### [Exercise instructions]
An exact, complete copy of the entries below is required, minus any pictures.

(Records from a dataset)

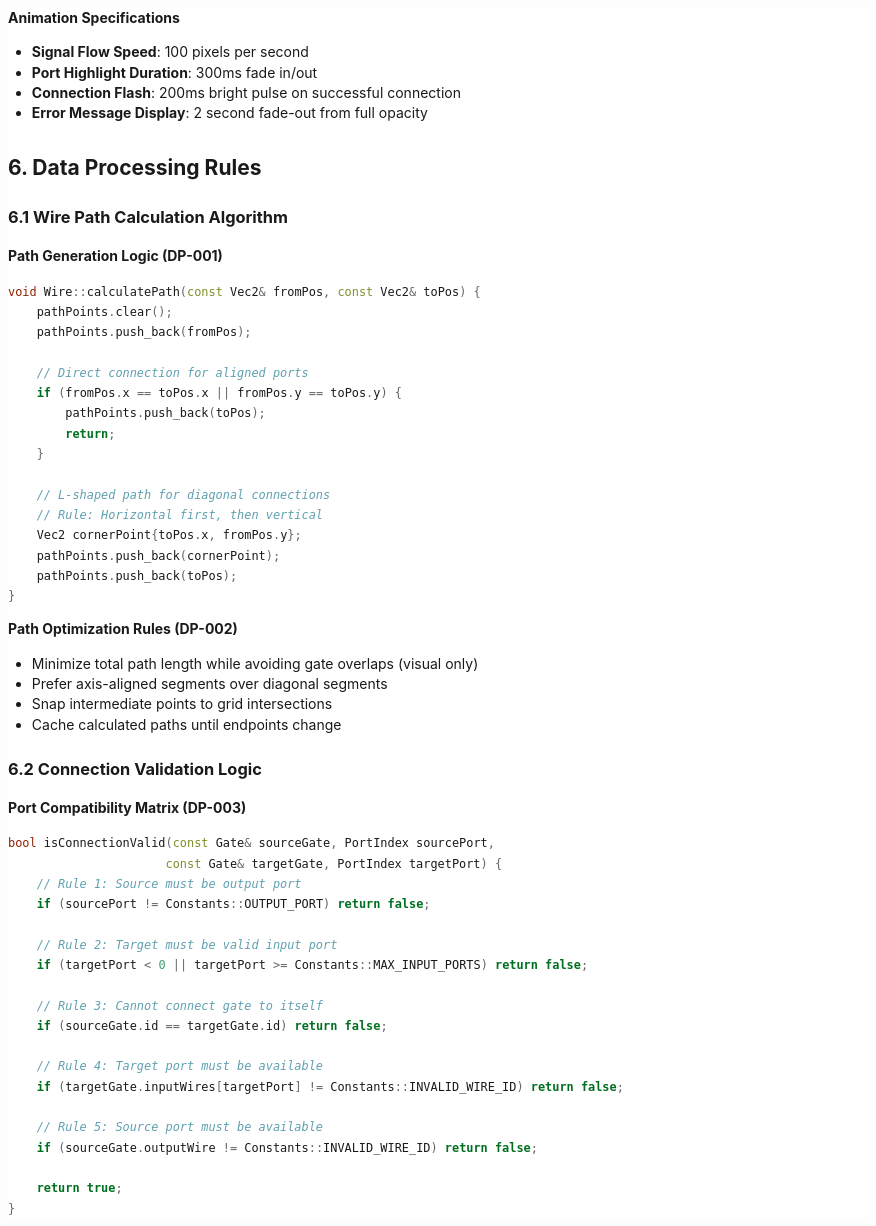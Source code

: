 **Animation Specifications**
- **Signal Flow Speed**: 100 pixels per second
- **Port Highlight Duration**: 300ms fade in/out
- **Connection Flash**: 200ms bright pulse on successful connection
- **Error Message Display**: 2 second fade-out from full opacity

## 6. Data Processing Rules

### 6.1 Wire Path Calculation Algorithm

**Path Generation Logic (DP-001)**

```cpp
void Wire::calculatePath(const Vec2& fromPos, const Vec2& toPos) {
    pathPoints.clear();
    pathPoints.push_back(fromPos);
    
    // Direct connection for aligned ports
    if (fromPos.x == toPos.x || fromPos.y == toPos.y) {
        pathPoints.push_back(toPos);
        return;
    }
    
    // L-shaped path for diagonal connections
    // Rule: Horizontal first, then vertical
    Vec2 cornerPoint{toPos.x, fromPos.y};
    pathPoints.push_back(cornerPoint);
    pathPoints.push_back(toPos);
}
```

**Path Optimization Rules (DP-002)**
- Minimize total path length while avoiding gate overlaps (visual only)
- Prefer axis-aligned segments over diagonal segments
- Snap intermediate points to grid intersections
- Cache calculated paths until endpoints change

### 6.2 Connection Validation Logic

**Port Compatibility Matrix (DP-003)**

```cpp
bool isConnectionValid(const Gate& sourceGate, PortIndex sourcePort, 
                      const Gate& targetGate, PortIndex targetPort) {
    // Rule 1: Source must be output port
    if (sourcePort != Constants::OUTPUT_PORT) return false;
    
    // Rule 2: Target must be valid input port
    if (targetPort < 0 || targetPort >= Constants::MAX_INPUT_PORTS) return false;
    
    // Rule 3: Cannot connect gate to itself
    if (sourceGate.id == targetGate.id) return false;
    
    // Rule 4: Target port must be available
    if (targetGate.inputWires[targetPort] != Constants::INVALID_WIRE_ID) return false;
    
    // Rule 5: Source port must be available
    if (sourceGate.outputWire != Constants::INVALID_WIRE_ID) return false;
    
    return true;
}
```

### [Reply to the task]
Source code

: **Animation Specifications**
- **Signal Flow Speed**: 100 pixels per second
- **Port Highlight Duration**: 300ms fade in/out
- **Connection Flash**: 200ms bright pulse on successful connection
- **Error Message Display**: 2 second fade-out from full opacity

## 6. Data Processing Rules

### 6.1 Wire Path Calculation Algorithm

**Path Generation Logic (DP-001)**

```cpp
void Wire::calculatePath(const Vec2& fromPos, const Vec2& toPos) {
    pathPoints.clear();
    pathPoints.push_back(fromPos);
    
    // Direct connection for aligned ports
    if (fromPos.x == toPos.x || fromPos.y == toPos.y) {
        pathPoints.push_back(toPos);
        return;
    }
    
    // L-shaped path for diagonal connections
    // Rule: Horizontal first, then vertical
    Vec2 cornerPoint{toPos.x, fromPos.y};
    pathPoints.push_back(cornerPoint);
    pathPoints.push_back(toPos);
}
```

**Path Optimization Rules (DP-002)**
- Minimize total path length while avoiding gate overlaps (visual only)
- Prefer axis-aligned segments over diagonal segments
- Snap intermediate points to grid intersections
- Cache calculated paths until endpoints change

### 6.2 Connection Validation Logic

**Port Compatibility Matrix (DP-003)**

```cpp
bool isConnectionValid(const Gate& sourceGate, PortIndex sourcePort, 
                      const Gate& targetGate, PortIndex targetPort) {
    // Rule 1: Source must be output port
    if (sourcePort != Constants::OUTPUT_PORT) return false;
    
    // Rule 2: Target must be valid input port
    if (targetPort < 0 || targetPort >= Constants::MAX_INPUT_PORTS) return false;
    
    // Rule 3: Cannot connect gate to itself
    if (sourceGate.id == targetGate.id) return false;
    
    // Rule 4: Target port must be available
    if (targetGate.inputWires[targetPort] != Constants::INVALID_WIRE_ID) return false;
    
    // Rule 5: Source port must be available
    if (sourceGate.outputWire != Constants::INVALID_WIRE_ID) return false;
    
    return true;
}
```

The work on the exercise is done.